§ **WHAT NEEDS TO BE DONE**: Starting at the line below holding "digital wallet education." and stopping at the line holding "BitcoinBirr is changing", print every line exactly, both ends included, and leave the rest out.

(Stored data entries)
[Start of section]
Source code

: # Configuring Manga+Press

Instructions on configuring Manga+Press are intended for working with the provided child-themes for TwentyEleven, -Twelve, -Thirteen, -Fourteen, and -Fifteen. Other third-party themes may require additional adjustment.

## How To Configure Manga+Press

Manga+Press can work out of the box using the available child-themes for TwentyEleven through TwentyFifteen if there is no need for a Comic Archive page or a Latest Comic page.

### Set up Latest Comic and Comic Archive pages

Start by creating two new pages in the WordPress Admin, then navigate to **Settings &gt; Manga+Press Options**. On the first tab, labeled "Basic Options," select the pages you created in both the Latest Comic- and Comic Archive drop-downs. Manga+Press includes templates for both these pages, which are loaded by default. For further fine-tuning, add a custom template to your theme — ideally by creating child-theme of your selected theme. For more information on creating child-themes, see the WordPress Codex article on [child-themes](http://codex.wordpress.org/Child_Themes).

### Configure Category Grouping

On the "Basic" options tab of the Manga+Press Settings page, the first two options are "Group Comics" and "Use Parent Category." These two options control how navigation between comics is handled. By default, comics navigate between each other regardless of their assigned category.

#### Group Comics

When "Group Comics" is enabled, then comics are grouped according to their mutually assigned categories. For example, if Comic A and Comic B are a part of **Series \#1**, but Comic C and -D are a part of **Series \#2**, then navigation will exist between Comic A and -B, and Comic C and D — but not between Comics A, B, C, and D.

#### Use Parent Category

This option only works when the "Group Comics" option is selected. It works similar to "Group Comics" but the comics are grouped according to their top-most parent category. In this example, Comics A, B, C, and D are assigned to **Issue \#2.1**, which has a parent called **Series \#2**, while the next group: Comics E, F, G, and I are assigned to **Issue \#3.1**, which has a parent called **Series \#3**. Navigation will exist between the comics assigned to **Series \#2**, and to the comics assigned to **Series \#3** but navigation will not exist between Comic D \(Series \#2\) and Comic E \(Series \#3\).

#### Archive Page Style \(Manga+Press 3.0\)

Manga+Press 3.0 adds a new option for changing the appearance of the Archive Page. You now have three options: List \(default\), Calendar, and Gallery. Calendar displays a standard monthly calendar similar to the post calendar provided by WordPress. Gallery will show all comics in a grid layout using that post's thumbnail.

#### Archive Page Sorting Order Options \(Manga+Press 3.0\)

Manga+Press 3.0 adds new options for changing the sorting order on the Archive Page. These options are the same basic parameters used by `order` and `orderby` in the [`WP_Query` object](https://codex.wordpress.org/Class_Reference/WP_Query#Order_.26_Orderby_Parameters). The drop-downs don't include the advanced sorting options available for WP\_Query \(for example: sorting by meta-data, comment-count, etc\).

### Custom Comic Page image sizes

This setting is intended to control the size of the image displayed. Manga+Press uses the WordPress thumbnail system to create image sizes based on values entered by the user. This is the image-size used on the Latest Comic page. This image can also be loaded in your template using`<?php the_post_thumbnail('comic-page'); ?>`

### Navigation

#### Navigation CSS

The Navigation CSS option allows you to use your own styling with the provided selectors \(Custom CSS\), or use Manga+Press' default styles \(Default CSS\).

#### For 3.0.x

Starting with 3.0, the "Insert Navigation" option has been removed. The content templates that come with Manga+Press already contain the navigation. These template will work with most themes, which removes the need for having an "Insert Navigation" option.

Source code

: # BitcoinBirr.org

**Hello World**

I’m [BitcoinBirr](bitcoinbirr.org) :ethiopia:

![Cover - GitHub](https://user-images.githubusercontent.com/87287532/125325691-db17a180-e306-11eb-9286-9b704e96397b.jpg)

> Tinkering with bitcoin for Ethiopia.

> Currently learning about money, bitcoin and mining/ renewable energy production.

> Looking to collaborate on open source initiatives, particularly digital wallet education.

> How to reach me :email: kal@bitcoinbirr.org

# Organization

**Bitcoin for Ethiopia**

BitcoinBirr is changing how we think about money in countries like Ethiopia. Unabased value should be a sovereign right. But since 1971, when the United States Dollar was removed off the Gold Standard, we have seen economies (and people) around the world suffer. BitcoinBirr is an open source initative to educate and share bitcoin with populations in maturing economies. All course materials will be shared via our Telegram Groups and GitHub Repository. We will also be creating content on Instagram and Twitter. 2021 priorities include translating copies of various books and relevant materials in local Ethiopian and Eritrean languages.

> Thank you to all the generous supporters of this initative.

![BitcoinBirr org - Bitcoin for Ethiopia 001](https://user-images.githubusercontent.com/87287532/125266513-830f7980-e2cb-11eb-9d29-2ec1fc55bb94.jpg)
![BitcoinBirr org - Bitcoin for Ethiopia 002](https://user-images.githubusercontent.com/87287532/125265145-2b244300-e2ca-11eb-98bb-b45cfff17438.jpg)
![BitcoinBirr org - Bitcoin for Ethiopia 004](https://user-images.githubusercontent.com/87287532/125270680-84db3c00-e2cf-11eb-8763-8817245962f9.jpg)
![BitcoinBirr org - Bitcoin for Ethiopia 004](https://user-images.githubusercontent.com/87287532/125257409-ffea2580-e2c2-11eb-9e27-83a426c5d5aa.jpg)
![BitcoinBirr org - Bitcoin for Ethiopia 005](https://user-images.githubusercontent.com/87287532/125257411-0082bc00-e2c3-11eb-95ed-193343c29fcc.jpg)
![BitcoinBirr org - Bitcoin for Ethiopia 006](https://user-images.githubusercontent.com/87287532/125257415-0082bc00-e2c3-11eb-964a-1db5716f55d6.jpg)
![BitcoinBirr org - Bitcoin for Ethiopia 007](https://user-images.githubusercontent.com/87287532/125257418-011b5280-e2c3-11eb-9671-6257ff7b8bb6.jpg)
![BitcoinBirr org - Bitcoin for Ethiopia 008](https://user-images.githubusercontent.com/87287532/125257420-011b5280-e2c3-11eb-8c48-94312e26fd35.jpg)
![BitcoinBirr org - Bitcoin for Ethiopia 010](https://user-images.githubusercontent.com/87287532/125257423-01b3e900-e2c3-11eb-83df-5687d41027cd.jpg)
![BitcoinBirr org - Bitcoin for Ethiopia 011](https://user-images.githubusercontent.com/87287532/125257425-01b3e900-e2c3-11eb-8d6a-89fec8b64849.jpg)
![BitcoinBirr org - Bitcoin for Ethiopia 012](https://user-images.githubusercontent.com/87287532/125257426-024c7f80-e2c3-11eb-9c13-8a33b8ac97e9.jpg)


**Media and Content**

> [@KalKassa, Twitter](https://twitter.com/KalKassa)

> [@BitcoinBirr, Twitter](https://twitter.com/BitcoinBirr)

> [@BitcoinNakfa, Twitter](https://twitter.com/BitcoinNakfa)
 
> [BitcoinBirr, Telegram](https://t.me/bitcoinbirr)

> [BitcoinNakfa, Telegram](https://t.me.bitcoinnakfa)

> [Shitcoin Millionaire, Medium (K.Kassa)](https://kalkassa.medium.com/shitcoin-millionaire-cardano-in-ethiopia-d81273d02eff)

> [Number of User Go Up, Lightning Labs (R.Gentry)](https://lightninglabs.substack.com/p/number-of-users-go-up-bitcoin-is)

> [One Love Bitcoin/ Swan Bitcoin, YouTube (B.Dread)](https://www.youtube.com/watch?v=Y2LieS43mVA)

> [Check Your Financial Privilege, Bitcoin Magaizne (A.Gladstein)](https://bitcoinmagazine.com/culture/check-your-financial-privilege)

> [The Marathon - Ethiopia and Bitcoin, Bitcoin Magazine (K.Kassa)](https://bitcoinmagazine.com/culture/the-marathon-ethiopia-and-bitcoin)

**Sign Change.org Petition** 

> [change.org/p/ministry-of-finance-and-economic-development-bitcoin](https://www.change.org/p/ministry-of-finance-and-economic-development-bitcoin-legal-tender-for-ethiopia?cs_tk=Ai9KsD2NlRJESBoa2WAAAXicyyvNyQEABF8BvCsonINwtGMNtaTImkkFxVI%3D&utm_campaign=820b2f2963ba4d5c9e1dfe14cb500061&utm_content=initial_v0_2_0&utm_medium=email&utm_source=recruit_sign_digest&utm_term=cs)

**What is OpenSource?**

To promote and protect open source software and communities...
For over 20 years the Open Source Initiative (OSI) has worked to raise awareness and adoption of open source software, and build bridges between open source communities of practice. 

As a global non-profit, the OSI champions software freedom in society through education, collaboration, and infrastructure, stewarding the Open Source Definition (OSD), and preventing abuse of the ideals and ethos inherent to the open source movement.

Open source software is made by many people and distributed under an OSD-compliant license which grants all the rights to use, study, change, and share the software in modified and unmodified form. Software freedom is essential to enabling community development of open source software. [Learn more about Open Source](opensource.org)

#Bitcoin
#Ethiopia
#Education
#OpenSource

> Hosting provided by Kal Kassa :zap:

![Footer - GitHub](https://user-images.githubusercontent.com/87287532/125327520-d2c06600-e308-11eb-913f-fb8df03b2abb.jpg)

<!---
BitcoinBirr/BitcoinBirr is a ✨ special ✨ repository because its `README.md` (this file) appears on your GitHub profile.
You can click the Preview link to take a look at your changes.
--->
[End of section]
§ **RESULT OF THIS TASK**:
> Looking to collaborate on open source initiatives, particularly digital wallet education.

> How to reach me :email: kal@bitcoinbirr.org

# Organization

**Bitcoin for Ethiopia**

BitcoinBirr is changing how we think about money in countries like Ethiopia. Unabased value should be a sovereign right. But since 1971, when the United States Dollar was removed off the Gold Standard, we have seen economies (and people) around the world suffer. BitcoinBirr is an open source initative to educate and share bitcoin with populations in maturing economies. All course materials will be shared via our Telegram Groups and GitHub Repository. We will also be creating content on Instagram and Twitter. 2021 priorities include translating copies of various books and relevant materials in local Ethiopian and Eritrean languages.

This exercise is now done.